Diario de la alarma – Día 25

La ley no hace cuarentena

8 de abril – Denuncias habrá

Más de 4.000 ancianos muertos en las residencias madrileñas en marzo. Calculando a bulto, la cifra significa que se han visto aligeradas del diez por ciento de su población. En un mes. Ya sabemos que el de sus habitantes no es un colectivo que goce de una salud de hierro, pero el número resulta pavoroso. Sobre todo si se piensa en los muchos que han enfermado, se han visto en seguida comprometidos en su supervivencia y nadie ha ido a recogerlos o tratarlos.
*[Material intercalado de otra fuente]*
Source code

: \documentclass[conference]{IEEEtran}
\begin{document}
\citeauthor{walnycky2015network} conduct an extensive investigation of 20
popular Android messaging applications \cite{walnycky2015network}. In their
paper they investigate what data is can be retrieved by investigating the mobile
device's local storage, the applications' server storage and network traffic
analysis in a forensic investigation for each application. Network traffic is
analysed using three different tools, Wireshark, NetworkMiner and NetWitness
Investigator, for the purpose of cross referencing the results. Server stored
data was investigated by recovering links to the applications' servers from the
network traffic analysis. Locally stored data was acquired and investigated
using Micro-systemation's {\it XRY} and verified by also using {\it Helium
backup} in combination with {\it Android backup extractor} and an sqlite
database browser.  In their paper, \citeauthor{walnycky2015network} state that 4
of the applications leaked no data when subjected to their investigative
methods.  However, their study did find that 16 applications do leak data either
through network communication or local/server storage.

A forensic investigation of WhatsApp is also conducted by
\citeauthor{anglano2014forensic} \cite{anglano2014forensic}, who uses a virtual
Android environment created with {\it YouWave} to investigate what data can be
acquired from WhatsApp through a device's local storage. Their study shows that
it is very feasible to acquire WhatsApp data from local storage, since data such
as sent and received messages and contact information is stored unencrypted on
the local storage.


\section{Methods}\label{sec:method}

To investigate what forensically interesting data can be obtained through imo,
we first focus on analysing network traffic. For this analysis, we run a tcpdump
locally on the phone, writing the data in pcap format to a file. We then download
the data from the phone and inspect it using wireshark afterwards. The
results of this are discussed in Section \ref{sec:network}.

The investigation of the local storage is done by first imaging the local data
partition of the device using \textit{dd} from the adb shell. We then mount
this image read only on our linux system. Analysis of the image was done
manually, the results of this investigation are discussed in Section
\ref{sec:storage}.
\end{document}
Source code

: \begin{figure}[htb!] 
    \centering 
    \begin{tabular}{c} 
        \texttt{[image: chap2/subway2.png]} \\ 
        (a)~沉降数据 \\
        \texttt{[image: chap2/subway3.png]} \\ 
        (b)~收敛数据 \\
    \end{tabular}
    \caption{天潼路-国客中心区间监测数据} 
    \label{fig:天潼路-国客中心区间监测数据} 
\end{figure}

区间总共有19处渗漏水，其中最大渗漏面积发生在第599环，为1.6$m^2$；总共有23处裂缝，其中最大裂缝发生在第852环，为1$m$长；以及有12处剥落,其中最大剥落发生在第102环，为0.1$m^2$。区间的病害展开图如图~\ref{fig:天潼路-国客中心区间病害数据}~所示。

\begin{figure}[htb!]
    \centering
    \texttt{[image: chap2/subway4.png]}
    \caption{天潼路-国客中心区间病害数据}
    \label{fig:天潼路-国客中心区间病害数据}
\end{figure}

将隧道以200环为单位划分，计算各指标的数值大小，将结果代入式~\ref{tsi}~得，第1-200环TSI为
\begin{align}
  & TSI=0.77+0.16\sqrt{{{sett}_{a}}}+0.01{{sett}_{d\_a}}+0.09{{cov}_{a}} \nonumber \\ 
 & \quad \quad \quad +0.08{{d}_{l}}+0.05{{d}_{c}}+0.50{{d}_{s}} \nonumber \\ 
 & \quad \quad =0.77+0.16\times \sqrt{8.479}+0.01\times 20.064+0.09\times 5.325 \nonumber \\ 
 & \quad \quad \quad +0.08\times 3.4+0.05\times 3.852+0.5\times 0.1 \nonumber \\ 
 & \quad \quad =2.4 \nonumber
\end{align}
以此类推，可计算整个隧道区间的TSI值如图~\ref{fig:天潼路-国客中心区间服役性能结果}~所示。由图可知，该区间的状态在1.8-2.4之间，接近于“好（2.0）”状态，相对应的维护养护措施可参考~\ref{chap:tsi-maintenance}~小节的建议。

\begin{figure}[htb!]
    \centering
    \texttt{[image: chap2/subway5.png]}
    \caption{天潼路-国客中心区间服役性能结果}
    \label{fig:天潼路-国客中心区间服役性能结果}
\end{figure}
Incluso se ha tardado en ir a recoger sus cadáveres, para enviarlos a una morgue y de ahí al cementerio —o, según me dice uno de mis informantes sobre el terreno, a un crematorio a trescientos kilómetros de distancia y varios días después—. Habrá quien quiera quitarle importancia con el argumento de que más pronto que tarde habrían emprendido ese camino, o con la duda que puede plantearse sobre si alguno no murió de otra cosa, un comodín que permite limar la cifra hasta donde convenga para que cada cual se alivie.

Sin embargo, el dato es estremecedor. Lo es para quien no tiene a nadie comprendido en la cifra fatídica. Imagínese para quien sí.

Y eso, sólo en la Comunidad de Madrid. Antes o después, alguien hará el número total, el que arrojen todas las residencias de España. Un número que continúa subiendo, por cierto: dicen que en los hospitales empieza a haber un respiro, pero también se publica que hay residencias en las que siguen muriendo los ancianos sin que nadie vaya a sacarlos. Son demasiado mayores para llevarlos a las unidades de cuidados intensivos, bien porque tienen menos posibilidades que otros, o bien porque, como razonan los intensivistas, no están en condiciones de sobrevivir al tratamiento extremadamente agresivo que allí se dispensa.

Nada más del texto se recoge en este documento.